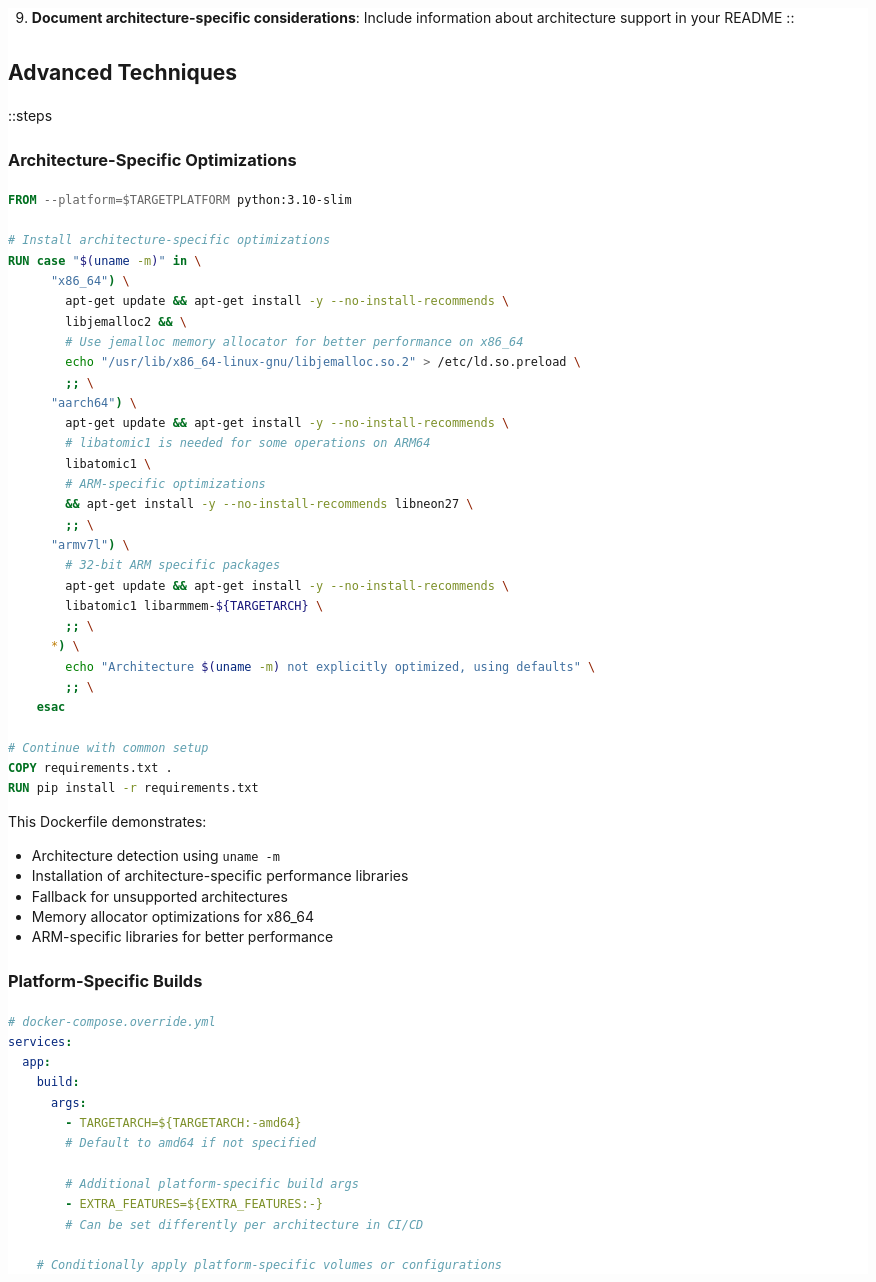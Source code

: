 9. **Document architecture-specific considerations**: Include information about architecture support in your README
::

## Advanced Techniques

::steps
### Architecture-Specific Optimizations
```dockerfile
FROM --platform=$TARGETPLATFORM python:3.10-slim

# Install architecture-specific optimizations
RUN case "$(uname -m)" in \
      "x86_64") \
        apt-get update && apt-get install -y --no-install-recommends \
        libjemalloc2 && \
        # Use jemalloc memory allocator for better performance on x86_64
        echo "/usr/lib/x86_64-linux-gnu/libjemalloc.so.2" > /etc/ld.so.preload \
        ;; \
      "aarch64") \
        apt-get update && apt-get install -y --no-install-recommends \
        # libatomic1 is needed for some operations on ARM64
        libatomic1 \
        # ARM-specific optimizations
        && apt-get install -y --no-install-recommends libneon27 \
        ;; \
      "armv7l") \
        # 32-bit ARM specific packages
        apt-get update && apt-get install -y --no-install-recommends \
        libatomic1 libarmmem-${TARGETARCH} \
        ;; \
      *) \
        echo "Architecture $(uname -m) not explicitly optimized, using defaults" \
        ;; \
    esac

# Continue with common setup
COPY requirements.txt .
RUN pip install -r requirements.txt
```

This Dockerfile demonstrates:
- Architecture detection using `uname -m`
- Installation of architecture-specific performance libraries
- Fallback for unsupported architectures
- Memory allocator optimizations for x86_64
- ARM-specific libraries for better performance

### Platform-Specific Builds
```yaml
# docker-compose.override.yml
services:
  app:
    build:
      args:
        - TARGETARCH=${TARGETARCH:-amd64}
        # Default to amd64 if not specified
        
        # Additional platform-specific build args
        - EXTRA_FEATURES=${EXTRA_FEATURES:-}
        # Can be set differently per architecture in CI/CD
    
    # Conditionally apply platform-specific volumes or configurations
```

## [PROMPT]
Without any pictures, output exactly the lines from the start of the material through the line that contains "- ARM-specific libraries", and only those.

## [SOLUTION TO THE EXERCISE]
Source code

: 9. **Document architecture-specific considerations**: Include information about architecture support in your README
::

## Advanced Techniques

::steps
### Architecture-Specific Optimizations
```dockerfile
FROM --platform=$TARGETPLATFORM python:3.10-slim

# Install architecture-specific optimizations
RUN case "$(uname -m)" in \
      "x86_64") \
        apt-get update && apt-get install -y --no-install-recommends \
        libjemalloc2 && \
        # Use jemalloc memory allocator for better performance on x86_64
        echo "/usr/lib/x86_64-linux-gnu/libjemalloc.so.2" > /etc/ld.so.preload \
        ;; \
      "aarch64") \
        apt-get update && apt-get install -y --no-install-recommends \
        # libatomic1 is needed for some operations on ARM64
        libatomic1 \
        # ARM-specific optimizations
        && apt-get install -y --no-install-recommends libneon27 \
        ;; \
      "armv7l") \
        # 32-bit ARM specific packages
        apt-get update && apt-get install -y --no-install-recommends \
        libatomic1 libarmmem-${TARGETARCH} \
        ;; \
      *) \
        echo "Architecture $(uname -m) not explicitly optimized, using defaults" \
        ;; \
    esac

# Continue with common setup
COPY requirements.txt .
RUN pip install -r requirements.txt
```

This Dockerfile demonstrates:
- Architecture detection using `uname -m`
- Installation of architecture-specific performance libraries
- Fallback for unsupported architectures
- Memory allocator optimizations for x86_64
- ARM-specific libraries for better performance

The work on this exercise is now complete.